沖縄県の県庁所在地はご存じの通り那覇市です。県名や県庁所在地を漢字で書くのは社会の基本ですが、今の段階で那覇を漢字で書かせるのは無謀です。私なら板書でもひらがなで書きます。
この回では雨温図が初登場します。ずっと社会の先生をしていると雨温図は見慣れすぎていて、当たり前にしゃべってしまうのですが子どもたちにとっては初めて見るものです。雨温図の見方を説明する必要があります。グラフの読み取りは意外とできないものです。
雨温図から読み取れるデータは月ごとの降水量と気温です。日本の降水量は年1,700~1,800mmと言われています。ちなみに東京はもう少し少なくて1,500mm程度です。これを12で割ると一か月100mm程度になります。これが、降水量の多い少ないの目安ですね。気温は表にしてみましょう。
季節 |
冬 |
春秋 |
夏 |
気温 |
0~10度 |
10~20度 |
20度~ |
「沖縄は12月ごろに秋が来てそのまま春になる」という話をすると子どもたちは大抵驚きます。
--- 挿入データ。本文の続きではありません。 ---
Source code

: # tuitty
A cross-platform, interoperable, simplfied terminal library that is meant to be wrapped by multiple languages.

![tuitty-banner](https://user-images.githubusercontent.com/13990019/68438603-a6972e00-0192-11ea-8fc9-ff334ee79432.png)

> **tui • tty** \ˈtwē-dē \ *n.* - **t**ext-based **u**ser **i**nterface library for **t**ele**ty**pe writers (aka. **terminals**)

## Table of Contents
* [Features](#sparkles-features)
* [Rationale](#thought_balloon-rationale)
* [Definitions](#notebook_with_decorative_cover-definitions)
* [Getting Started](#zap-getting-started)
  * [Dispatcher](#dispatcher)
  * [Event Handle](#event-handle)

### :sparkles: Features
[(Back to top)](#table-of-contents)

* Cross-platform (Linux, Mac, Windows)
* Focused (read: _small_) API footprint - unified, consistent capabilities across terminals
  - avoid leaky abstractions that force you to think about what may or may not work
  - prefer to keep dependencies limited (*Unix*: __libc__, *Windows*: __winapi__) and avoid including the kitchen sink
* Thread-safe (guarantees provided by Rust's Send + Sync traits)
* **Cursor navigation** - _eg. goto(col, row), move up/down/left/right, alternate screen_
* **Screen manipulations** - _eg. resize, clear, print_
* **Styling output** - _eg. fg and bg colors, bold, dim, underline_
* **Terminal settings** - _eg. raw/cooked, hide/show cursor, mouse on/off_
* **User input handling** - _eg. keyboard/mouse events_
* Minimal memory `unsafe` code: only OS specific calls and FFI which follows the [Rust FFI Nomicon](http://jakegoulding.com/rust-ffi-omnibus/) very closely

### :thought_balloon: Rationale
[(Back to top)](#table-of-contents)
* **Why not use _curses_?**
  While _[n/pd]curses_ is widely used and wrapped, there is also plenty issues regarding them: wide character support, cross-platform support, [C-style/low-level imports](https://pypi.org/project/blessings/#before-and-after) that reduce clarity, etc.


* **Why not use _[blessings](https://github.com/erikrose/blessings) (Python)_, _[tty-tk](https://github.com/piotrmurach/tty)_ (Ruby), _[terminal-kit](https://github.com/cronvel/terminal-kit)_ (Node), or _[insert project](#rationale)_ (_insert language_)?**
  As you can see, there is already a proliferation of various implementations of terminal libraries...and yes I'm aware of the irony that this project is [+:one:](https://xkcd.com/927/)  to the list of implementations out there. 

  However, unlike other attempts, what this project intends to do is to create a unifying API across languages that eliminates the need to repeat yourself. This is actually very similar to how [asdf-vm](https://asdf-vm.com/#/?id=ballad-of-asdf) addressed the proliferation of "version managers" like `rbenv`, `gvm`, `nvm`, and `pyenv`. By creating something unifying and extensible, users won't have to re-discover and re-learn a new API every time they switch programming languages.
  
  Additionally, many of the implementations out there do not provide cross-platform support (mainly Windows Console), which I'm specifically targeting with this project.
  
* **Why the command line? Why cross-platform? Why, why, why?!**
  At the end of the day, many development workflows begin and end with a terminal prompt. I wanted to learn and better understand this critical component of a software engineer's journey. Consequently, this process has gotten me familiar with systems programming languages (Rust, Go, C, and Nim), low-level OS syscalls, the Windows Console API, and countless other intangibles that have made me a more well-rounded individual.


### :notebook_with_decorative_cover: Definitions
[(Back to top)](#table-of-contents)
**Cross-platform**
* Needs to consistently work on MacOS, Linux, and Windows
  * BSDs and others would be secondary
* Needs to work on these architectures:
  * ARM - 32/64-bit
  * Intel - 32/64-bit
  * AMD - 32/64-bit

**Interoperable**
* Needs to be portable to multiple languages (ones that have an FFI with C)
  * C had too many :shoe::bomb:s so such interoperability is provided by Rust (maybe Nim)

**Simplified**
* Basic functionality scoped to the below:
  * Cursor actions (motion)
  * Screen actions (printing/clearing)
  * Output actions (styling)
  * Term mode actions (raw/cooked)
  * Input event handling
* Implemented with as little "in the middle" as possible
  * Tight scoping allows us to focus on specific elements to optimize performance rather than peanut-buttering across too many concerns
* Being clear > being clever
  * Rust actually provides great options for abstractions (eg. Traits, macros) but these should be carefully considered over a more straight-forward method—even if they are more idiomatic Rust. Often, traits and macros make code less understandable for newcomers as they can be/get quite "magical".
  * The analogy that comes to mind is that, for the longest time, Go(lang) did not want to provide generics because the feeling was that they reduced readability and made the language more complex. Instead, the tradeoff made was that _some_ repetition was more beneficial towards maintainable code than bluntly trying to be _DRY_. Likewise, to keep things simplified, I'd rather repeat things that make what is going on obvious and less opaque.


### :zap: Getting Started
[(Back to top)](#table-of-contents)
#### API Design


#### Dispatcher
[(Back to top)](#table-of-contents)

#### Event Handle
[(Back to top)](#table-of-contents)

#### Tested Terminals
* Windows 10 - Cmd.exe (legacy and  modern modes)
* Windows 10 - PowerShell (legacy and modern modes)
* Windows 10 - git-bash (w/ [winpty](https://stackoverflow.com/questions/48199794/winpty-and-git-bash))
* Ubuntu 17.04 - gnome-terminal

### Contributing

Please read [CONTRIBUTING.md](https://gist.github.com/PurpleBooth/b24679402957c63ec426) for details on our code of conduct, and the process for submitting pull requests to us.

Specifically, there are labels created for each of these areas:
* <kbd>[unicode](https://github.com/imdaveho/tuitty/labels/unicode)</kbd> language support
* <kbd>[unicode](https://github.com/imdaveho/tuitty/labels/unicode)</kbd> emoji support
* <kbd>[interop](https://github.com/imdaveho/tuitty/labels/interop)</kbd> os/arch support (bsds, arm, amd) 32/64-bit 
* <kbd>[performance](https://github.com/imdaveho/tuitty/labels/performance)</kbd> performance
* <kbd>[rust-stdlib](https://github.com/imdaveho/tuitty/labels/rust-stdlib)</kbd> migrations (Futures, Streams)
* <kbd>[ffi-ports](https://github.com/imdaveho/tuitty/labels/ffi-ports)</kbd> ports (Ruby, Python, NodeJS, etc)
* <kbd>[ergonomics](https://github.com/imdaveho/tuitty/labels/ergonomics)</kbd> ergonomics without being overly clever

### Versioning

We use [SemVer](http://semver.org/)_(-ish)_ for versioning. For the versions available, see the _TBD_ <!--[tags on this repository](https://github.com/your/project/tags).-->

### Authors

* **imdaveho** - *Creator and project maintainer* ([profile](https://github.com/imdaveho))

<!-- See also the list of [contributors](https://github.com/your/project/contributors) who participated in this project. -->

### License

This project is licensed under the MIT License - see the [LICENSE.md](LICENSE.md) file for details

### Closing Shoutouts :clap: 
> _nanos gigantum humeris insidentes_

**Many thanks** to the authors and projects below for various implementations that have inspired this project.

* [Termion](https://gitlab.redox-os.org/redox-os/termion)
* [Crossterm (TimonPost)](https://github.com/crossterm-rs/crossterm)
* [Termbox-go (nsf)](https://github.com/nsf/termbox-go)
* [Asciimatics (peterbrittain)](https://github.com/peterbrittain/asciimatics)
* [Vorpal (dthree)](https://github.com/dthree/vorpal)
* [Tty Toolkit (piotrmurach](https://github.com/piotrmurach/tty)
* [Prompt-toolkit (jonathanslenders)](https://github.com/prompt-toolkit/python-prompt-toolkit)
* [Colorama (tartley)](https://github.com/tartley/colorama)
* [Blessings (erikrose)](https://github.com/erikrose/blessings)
沖縄には台風が良く来るという大人にとっての常識も子どもたちにとっては知らないことです。台風に備えるための家づくりは将来的な記述問題の定番の1つです。
昔 |
家全体を低くつくり屋根がわらをしっくいでとめ、周囲を石垣・林で囲う |
今 |
丈夫なコンクリート製で家を造る |
また、沖縄は雨が降るものの水通しの良い土地で大きな川がなく水不足になりやすいため、屋根の上に給水タンクを取り付けている家が多いのもよく記述で聞かれます。
沖縄の農業と言えば、なんといってもさとうきびです。
沖縄というと、アメリカ軍基地問題を外して語ることはできません。ただし、小学4年生になりたての子どもたちにとってはやや難しい話になってしまうので、下手に深入りするのは禁物です。それでも、「ひめゆり部隊の慰霊碑」「平和の礎(いしじ)」といったあたりは入試でも出てきますね。
総じて、思いのほか入試で記述でも聞かれるような内容の多い重要な単元です。もちろん、この段階で入試を意識して暗記させるとかまで必要はありません。ただ、ゆっくり沖縄県の話をする機会はそうそうないので、教える側はそれを理解しておく必要がありますね。